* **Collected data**
◆ ◆ ◆ ◆ ◆ ◆ ◆

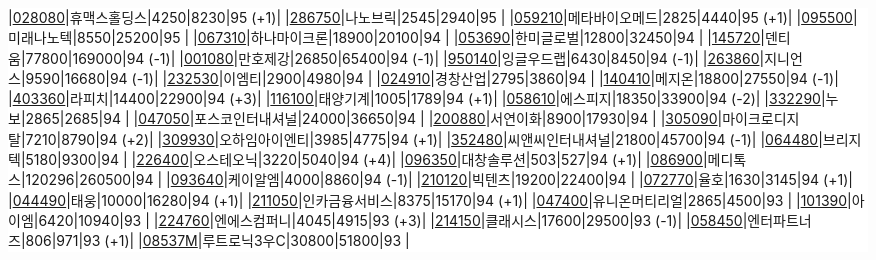 |[028080](https://finance.daum.net/quotes/A028080)|휴맥스홀딩스|4250|8230|95 (+1)|
|[286750](https://finance.daum.net/quotes/A286750)|나노브릭|2545|2940|95 |
|[059210](https://finance.daum.net/quotes/A059210)|메타바이오메드|2825|4440|95 (+1)|
|[095500](https://finance.daum.net/quotes/A095500)|미래나노텍|8550|25200|95 |
|[067310](https://finance.daum.net/quotes/A067310)|하나마이크론|18900|20100|94 |
|[053690](https://finance.daum.net/quotes/A053690)|한미글로벌|12800|32450|94 |
|[145720](https://finance.daum.net/quotes/A145720)|덴티움|77800|169000|94 (-1)|
|[001080](https://finance.daum.net/quotes/A001080)|만호제강|26850|65400|94 (-1)|
|[950140](https://finance.daum.net/quotes/A950140)|잉글우드랩|6430|8450|94 (-1)|
|[263860](https://finance.daum.net/quotes/A263860)|지니언스|9590|16680|94 (-1)|
|[232530](https://finance.daum.net/quotes/A232530)|이엠티|2900|4980|94 |
|[024910](https://finance.daum.net/quotes/A024910)|경창산업|2795|3860|94 |
|[140410](https://finance.daum.net/quotes/A140410)|메지온|18800|27550|94 (-1)|
|[403360](https://finance.daum.net/quotes/A403360)|라피치|14400|22900|94 (+3)|
|[116100](https://finance.daum.net/quotes/A116100)|태양기계|1005|1789|94 (+1)|
|[058610](https://finance.daum.net/quotes/A058610)|에스피지|18350|33900|94 (-2)|
|[332290](https://finance.daum.net/quotes/A332290)|누보|2865|2685|94 |
|[047050](https://finance.daum.net/quotes/A047050)|포스코인터내셔널|24000|36650|94 |
|[200880](https://finance.daum.net/quotes/A200880)|서연이화|8900|17930|94 |
|[305090](https://finance.daum.net/quotes/A305090)|마이크로디지탈|7210|8790|94 (+2)|
|[309930](https://finance.daum.net/quotes/A309930)|오하임아이엔티|3985|4775|94 (+1)|
|[352480](https://finance.daum.net/quotes/A352480)|씨앤씨인터내셔널|21800|45700|94 (-1)|
|[064480](https://finance.daum.net/quotes/A064480)|브리지텍|5180|9300|94 |
|[226400](https://finance.daum.net/quotes/A226400)|오스테오닉|3220|5040|94 (+4)|
|[096350](https://finance.daum.net/quotes/A096350)|대창솔루션|503|527|94 (+1)|
|[086900](https://finance.daum.net/quotes/A086900)|메디톡스|120296|260500|94 |
|[093640](https://finance.daum.net/quotes/A093640)|케이알엠|4000|8860|94 (-1)|
|[210120](https://finance.daum.net/quotes/A210120)|빅텐츠|19200|22400|94 |
|[072770](https://finance.daum.net/quotes/A072770)|율호|1630|3145|94 (+1)|
|[044490](https://finance.daum.net/quotes/A044490)|태웅|10000|16280|94 (+1)|
|[211050](https://finance.daum.net/quotes/A211050)|인카금융서비스|8375|15170|94 (+1)|
|[047400](https://finance.daum.net/quotes/A047400)|유니온머티리얼|2865|4500|93 |
|[101390](https://finance.daum.net/quotes/A101390)|아이엠|6420|10940|93 |
|[224760](https://finance.daum.net/quotes/A224760)|엔에스컴퍼니|4045|4915|93 (+3)|
|[214150](https://finance.daum.net/quotes/A214150)|클래시스|17600|29500|93 (-1)|
|[058450](https://finance.daum.net/quotes/A058450)|엔터파트너즈|806|971|93 (+1)|
|[08537M](https://finance.daum.net/quotes/A08537M)|루트로닉3우C|30800|51800|93 |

◆ ◆ ◆ ◆ ◆ ◆ ◆

Write out each record exactly as shown, but not its pictures.

 |[028080](https://finance.daum.net/quotes/A028080)|휴맥스홀딩스|4250|8230|95 (+1)|
|[286750](https://finance.daum.net/quotes/A286750)|나노브릭|2545|2940|95 |
|[059210](https://finance.daum.net/quotes/A059210)|메타바이오메드|2825|4440|95 (+1)|
|[095500](https://finance.daum.net/quotes/A095500)|미래나노텍|8550|25200|95 |
|[067310](https://finance.daum.net/quotes/A067310)|하나마이크론|18900|20100|94 |
|[053690](https://finance.daum.net/quotes/A053690)|한미글로벌|12800|32450|94 |
|[145720](https://finance.daum.net/quotes/A145720)|덴티움|77800|169000|94 (-1)|
|[001080](https://finance.daum.net/quotes/A001080)|만호제강|26850|65400|94 (-1)|
|[950140](https://finance.daum.net/quotes/A950140)|잉글우드랩|6430|8450|94 (-1)|
|[263860](https://finance.daum.net/quotes/A263860)|지니언스|9590|16680|94 (-1)|
|[232530](https://finance.daum.net/quotes/A232530)|이엠티|2900|4980|94 |
|[024910](https://finance.daum.net/quotes/A024910)|경창산업|2795|3860|94 |
|[140410](https://finance.daum.net/quotes/A140410)|메지온|18800|27550|94 (-1)|
|[403360](https://finance.daum.net/quotes/A403360)|라피치|14400|22900|94 (+3)|
|[116100](https://finance.daum.net/quotes/A116100)|태양기계|1005|1789|94 (+1)|
|[058610](https://finance.daum.net/quotes/A058610)|에스피지|18350|33900|94 (-2)|
|[332290](https://finance.daum.net/quotes/A332290)|누보|2865|2685|94 |
|[047050](https://finance.daum.net/quotes/A047050)|포스코인터내셔널|24000|36650|94 |
|[200880](https://finance.daum.net/quotes/A200880)|서연이화|8900|17930|94 |
|[305090](https://finance.daum.net/quotes/A305090)|마이크로디지탈|7210|8790|94 (+2)|
|[309930](https://finance.daum.net/quotes/A309930)|오하임아이엔티|3985|4775|94 (+1)|
|[352480](https://finance.daum.net/quotes/A352480)|씨앤씨인터내셔널|21800|45700|94 (-1)|
|[064480](https://finance.daum.net/quotes/A064480)|브리지텍|5180|9300|94 |
|[226400](https://finance.daum.net/quotes/A226400)|오스테오닉|3220|5040|94 (+4)|
|[096350](https://finance.daum.net/quotes/A096350)|대창솔루션|503|527|94 (+1)|
|[086900](https://finance.daum.net/quotes/A086900)|메디톡스|120296|260500|94 |
|[093640](https://finance.daum.net/quotes/A093640)|케이알엠|4000|8860|94 (-1)|
|[210120](https://finance.daum.net/quotes/A210120)|빅텐츠|19200|22400|94 |
|[072770](https://finance.daum.net/quotes/A072770)|율호|1630|3145|94 (+1)|
|[044490](https://finance.daum.net/quotes/A044490)|태웅|10000|16280|94 (+1)|
|[211050](https://finance.daum.net/quotes/A211050)|인카금융서비스|8375|15170|94 (+1)|
|[047400](https://finance.daum.net/quotes/A047400)|유니온머티리얼|2865|4500|93 |
|[101390](https://finance.daum.net/quotes/A101390)|아이엠|6420|10940|93 |
|[224760](https://finance.daum.net/quotes/A224760)|엔에스컴퍼니|4045|4915|93 (+3)|
|[214150](https://finance.daum.net/quotes/A214150)|클래시스|17600|29500|93 (-1)|
|[058450](https://finance.daum.net/quotes/A058450)|엔터파트너즈|806|971|93 (+1)|
|[08537M](https://finance.daum.net/quotes/A08537M)|루트로닉3우C|30800|51800|93 |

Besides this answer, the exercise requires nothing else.